At any rate, I'm trying to put the finishing touches on the whole process, so that the firewall and everything are loaded automagically when the machine boots up. I've got the proper script executing when the system hits the appropriate runlevel, but nothing - except installation of the firewall rules - seems to come of it. I may have to go with the one-line command approach, which will satisfy Lee and her MUD-madness.

Truly, the first 90% of any project consists of building a workable prototype; the second 90% consists of making it look good.

In other news, it's wheels up for me at just after 1 pm tomorrow, to Orlando via New Orleans. One of the controlling questions of the hour will be whether I should take along the latest Clancy novel. I like to travel light, and this book is rather, um, heavy. Then again, I have weightier things to worry about between now and tomorrow.

As far as the book is concerned, I am about halfway through The Bear and the Dragon, and - compared to, say, Red Storm Rising - there's not a hell of a lot going on, except that I can see where things might be going, which raises a whole lot of unanswered questions in my mind, which is what keeps me reading.

So actually, I suppose there are a lot of things going on, plot-wise.
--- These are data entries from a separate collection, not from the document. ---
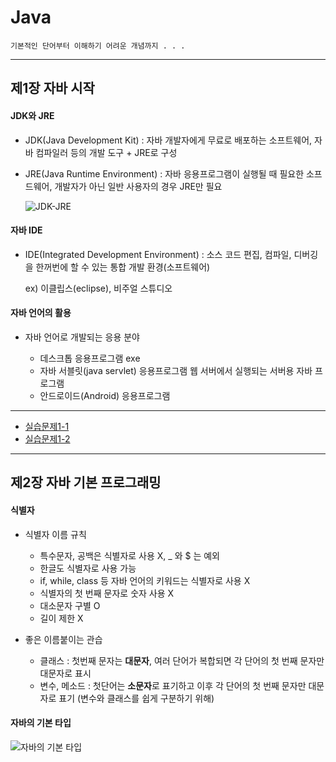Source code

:# Java

    기본적인 단어부터 이해하기 어려운 개념까지 . . .

***


## 제1장 자바 시작


#### JDK와 JRE
- JDK(Java Development Kit) : 자바 개발자에게 무료로 배포하는 소프트웨어, 자바 컴파일러 등의 개발 도구 + JRE로 구성
- JRE(Java Runtime Environment) : 자바 응용프로그램이 실행될 때 필요한 소프드웨어, 개발자가 아닌 일반 사용자의 경우 JRE만 필요

    ![JDK-JRE](https://user-images.githubusercontent.com/71385038/94160426-90d04b80-febf-11ea-9c60-afe70f6afb9b.png)

#### 자바 IDE
- IDE(Integrated Development Environment) : 소스 코드 편집, 컴파일, 디버깅을 한꺼번에 할 수 있는 통합 개발 환경(소프트웨어)

    ex) 이클립스(eclipse), 비주얼 스튜디오

#### 자바 언어의 활용
 - 자바 언어로 개발되는 응용 분야
 
 
     * 데스크톱 응용프로그램
     exe
     * 자바 서블릿(java servlet) 응용프로그램
     웹 서버에서 실행되는 서버용 자바 프로그램
     * 안드로이드(Android) 응용프로그램
     
***


- [실습문제1-1](https://github.com/ahnjisu/Java/blob/master/%EC%8B%A4%EC%8A%B5%EB%AC%B8%EC%A0%9C/1-1)
- [실습문제1-2](https://github.com/ahnjisu/Java/blob/master/%EC%8B%A4%EC%8A%B5%EB%AC%B8%EC%A0%9C/1-2)

     
***
     
## 제2장 자바 기본 프로그래밍

     
#### 식별자
- 식별자 이름 규칙
    * 특수문자, 공백은 식별자로 사용 X, _ 와 $ 는 예외
    * 한글도 식별자로 사용 가능
    * if, while, class 등 자바 언어의 키워드는 식별자로 사용 X
    * 식별자의 첫 번째 문자로 숫자 사용 X
    * 대소문자 구별 O
    * 길이 제한 X
    
- 좋은 이름붙이는 관습
    * 클래스 : 첫번째 문자는 **대문자**, 여러 단어가 복합되면 각 단어의 첫 번째 문자만 대문자로 표시
    * 변수, 메소드 : 첫단어는 **소문자**로 표기하고 이후 각 단어의 첫 번째 문자만 대문자로 표기 (변수와 클래스를 쉽게 구분하기 위해)
    
#### 자바의 기본 타입

   ![자바의 기본 타입](https://user-images.githubusercontent.com/71385038/94329826-5cf94100-fff9-11ea-885d-b9cc923ab851.png)
   
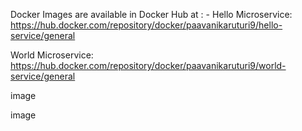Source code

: Docker Images
are available in Docker Hub at : - Hello Microservice: https://hub.docker.com/repository/docker/paavanikaruturi9/hello-service/general

World Microservice: https://hub.docker.com/repository/docker/paavanikaruturi9/world-service/general

image

image
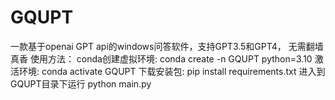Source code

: # GQUPT
一款基于openai GPT api的windows问答软件，支持GPT3.5和GPT4， 无需翻墙真香
使用方法：
conda创建虚拟环境: conda create -n GQUPT python=3.10
激活环境: conda activate GQUPT
下载安装包: pip install requirements.txt
进入到GQUPT目录下运行 python main.py

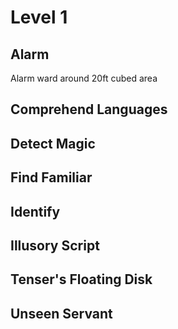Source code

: # Level 1
## Alarm
Alarm ward around 20ft cubed area

## Comprehend Languages

## Detect Magic

## Find Familiar

## Identify

## Illusory Script

## Tenser's Floating Disk

## Unseen Servant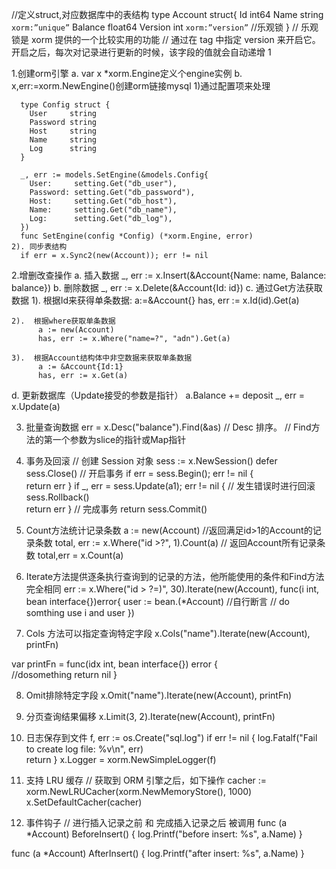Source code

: //定义struct,对应数据库中的表结构
type Account struct{
  Id    int64
  Name  string  `xorm:”unique”`
  Balance float64
  Version int `xorm:”version”`  //乐观锁
}
// 乐观锁是 xorm 提供的一个比较实用的功能
// 通过在 tag 中指定 version 来开启它。开启之后，每次对记录进行更新的时候，该字段的值就会自动递增 1


1.创建orm引擎
  a. var x *xorm.Engine定义个engine实例
  b. x,err:=xorm.NewEngine()创建orm链接mysql
    1)通过配置项来处理

      type Config struct {
        User     string
        Password string
        Host     string
        Name     string
        Log      string
      }

      _, err := models.SetEngine(&models.Config{
        User:     setting.Get("db_user"),
        Password: setting.Get("db_password"),
        Host:     setting.Get("db_host"),
        Name:     setting.Get("db_name"),
        Log:      setting.Get("db_log"),
      })
      func SetEngine(config *Config) (*xorm.Engine, error)
    2). 同步表结构
      if err = x.Sync2(new(Account)); err != nil 
2.增删改查操作
  a. 插入数据 _, err := x.Insert(&Account{Name: name, Balance: balance}) 
  b. 删除数据 _, err := x.Delete(&Account{Id: id})
  c. 通过Get方法获取数据
    1).  根据Id来获得单条数据:
          a:=&Account{}
          has, err := x.Id(id).Get(a)

    2).  根据where获取单条数据
          a := new(Account)
          has, err := x.Where("name=?", "adn").Get(a)

    3).  根据Account结构体中非空数据来获取单条数据
          a := &Account{Id:1}
          has, err := x.Get(a)
  d. 更新数据库（Update接受的参数是指针）
      a.Balance += deposit
      _, err = x.Update(a)

3. 批量查询数据
  err = x.Desc("balance").Find(&as)
  // Desc 排序。
  // Find方法的第一个参数为slice的指针或Map指针

4. 事务及回滚
  // 创建 Session 对象
  sess := x.NewSession()
  defer sess.Close()
  // 开启事务
  if err = sess.Begin(); err != nil {    
    return err
  }
  if _, err = sess.Update(a1); err != nil {    // 发生错误时进行回滚
    sess.Rollback()    
    return err
  } 
  // 完成事务
  return sess.Commit()

5. Count方法统计记录条数
  a := new(Account)
  //返回满足id>1的Account的记录条数
  total, err := x.Where("id >?", 1).Count(a)
  // 返回Account所有记录条数
  total,err = x.Count(a)

6. Iterate方法提供逐条执行查询到的记录的方法，他所能使用的条件和Find方法完全相同
  err := x.Where("id > ?=)", 30).Iterate(new(Account), func(i int, bean interface{})error{
    user := bean.(*Account) //自行断言
    // do somthing use i and user
  })

7. Cols 方法可以指定查询特定字段
  x.Cols("name").Iterate(new(Account), printFn)

  var printFn = func(idx int, bean interface{}) error {   
     //dosomething
      return nil
  }

8. Omit排除特定字段
  x.Omit("name").Iterate(new(Account), printFn)

9. 分页查询结果偏移
  x.Limit(3, 2).Iterate(new(Account), printFn)

10. 日志保存到文件
  f, err := os.Create("sql.log")
  if err != nil { 
    log.Fatalf("Fail to create log file: %v\n", err)    
    return
  }
  x.Logger = xorm.NewSimpleLogger(f)

11. 支持 LRU 缓存
  // 获取到 ORM 引擎之后，如下操作
  cacher := xorm.NewLRUCacher(xorm.NewMemoryStore(), 1000)
  x.SetDefaultCacher(cacher)

12. 事件钩子
  // 进行插入记录之前 和 完成插入记录之后 被调用
  func (a *Account) BeforeInsert() {
    log.Printf("before insert: %s", a.Name)
  }

  func (a *Account) AfterInsert() {
    log.Printf("after insert: %s", a.Name)
  }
It's just that Clancy is getting better at maintaining the suspense as he gets older.

BTW. as far as what some reviewers consider to be "simplistic" conservatism in the book, I find the views expressed no more objectionable than any set of beliefs held by a character in any other book for the purpose of creating dramatic tension. Heinlein was a master of this; he could make his heroes espouse anarchism, communism, or any other kind of -ism and make it stick. It's a dramatic device, in an age that does not recognize dramatic devices when they walk down the street and smack people alongside the head. Heck, if everyone in an action yarn shared the same beliefs, then why would there be any action?

My concern is whether I'll have any (spare) time in which to read the rest of the book while I'm in Florida. Should I leave it as a treat for when I get back? Or should I take it along with me, and read snippets of it in the evening, after everyone is tucked in? (Actually, in rereading this last sentence, I see it for the lie that it is...my concern is whether I'll have any time to speak with Vasiliy Tsibliev, who was Mir commander during the Progress collision. I've met him before and he is - I am not ashamed to say - my hero among Russian cosmonauts.)
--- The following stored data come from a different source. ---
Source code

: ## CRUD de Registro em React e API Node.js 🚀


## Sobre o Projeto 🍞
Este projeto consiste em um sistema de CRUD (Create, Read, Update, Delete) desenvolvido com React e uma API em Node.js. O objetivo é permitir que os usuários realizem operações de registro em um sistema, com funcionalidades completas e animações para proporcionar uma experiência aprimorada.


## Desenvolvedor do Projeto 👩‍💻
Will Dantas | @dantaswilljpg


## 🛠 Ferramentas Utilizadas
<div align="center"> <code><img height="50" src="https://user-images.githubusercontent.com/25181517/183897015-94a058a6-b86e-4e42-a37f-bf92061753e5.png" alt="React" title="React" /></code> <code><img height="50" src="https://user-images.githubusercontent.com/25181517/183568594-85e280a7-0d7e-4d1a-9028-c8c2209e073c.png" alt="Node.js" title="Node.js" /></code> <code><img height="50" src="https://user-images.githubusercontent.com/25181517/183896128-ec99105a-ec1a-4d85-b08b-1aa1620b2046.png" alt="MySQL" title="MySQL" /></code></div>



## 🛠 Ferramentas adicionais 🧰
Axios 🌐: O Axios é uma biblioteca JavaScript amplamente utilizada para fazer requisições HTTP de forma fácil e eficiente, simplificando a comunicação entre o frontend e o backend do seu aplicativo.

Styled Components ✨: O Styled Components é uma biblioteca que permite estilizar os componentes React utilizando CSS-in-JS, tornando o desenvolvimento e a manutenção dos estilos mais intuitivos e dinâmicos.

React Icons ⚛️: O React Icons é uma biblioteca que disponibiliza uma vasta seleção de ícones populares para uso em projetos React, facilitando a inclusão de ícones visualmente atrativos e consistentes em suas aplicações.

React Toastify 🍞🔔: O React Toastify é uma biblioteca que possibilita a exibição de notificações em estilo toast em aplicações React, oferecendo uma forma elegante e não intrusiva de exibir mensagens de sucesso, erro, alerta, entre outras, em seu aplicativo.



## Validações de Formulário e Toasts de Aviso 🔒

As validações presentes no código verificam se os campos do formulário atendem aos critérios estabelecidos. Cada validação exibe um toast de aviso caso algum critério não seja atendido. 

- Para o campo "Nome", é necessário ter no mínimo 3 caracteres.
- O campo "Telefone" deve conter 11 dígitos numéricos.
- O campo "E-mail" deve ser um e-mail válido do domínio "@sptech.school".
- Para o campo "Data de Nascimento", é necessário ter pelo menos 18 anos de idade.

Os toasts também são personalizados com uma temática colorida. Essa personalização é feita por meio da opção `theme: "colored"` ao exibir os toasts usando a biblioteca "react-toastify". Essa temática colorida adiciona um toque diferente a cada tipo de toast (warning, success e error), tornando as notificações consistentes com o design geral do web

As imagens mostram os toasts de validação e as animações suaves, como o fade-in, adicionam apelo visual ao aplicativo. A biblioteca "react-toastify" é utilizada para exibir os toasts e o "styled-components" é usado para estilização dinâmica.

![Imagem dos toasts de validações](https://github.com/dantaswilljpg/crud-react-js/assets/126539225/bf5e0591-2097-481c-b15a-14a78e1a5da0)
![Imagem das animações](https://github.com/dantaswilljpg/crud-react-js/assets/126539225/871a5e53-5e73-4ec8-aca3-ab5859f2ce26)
There are many things to think about as I go and start cooking the top sirloin I picked out earlier today. I do so want to have a good meal. I have not had a good meal since Galina left to visit her sister - don't ask me why, Jack, I just haven't, okay? - and I think I ought to force some nutrient down my throat tonight. And Lee is here, which makes the exercise more delightful.

Florida is tomorrow.

Cheers...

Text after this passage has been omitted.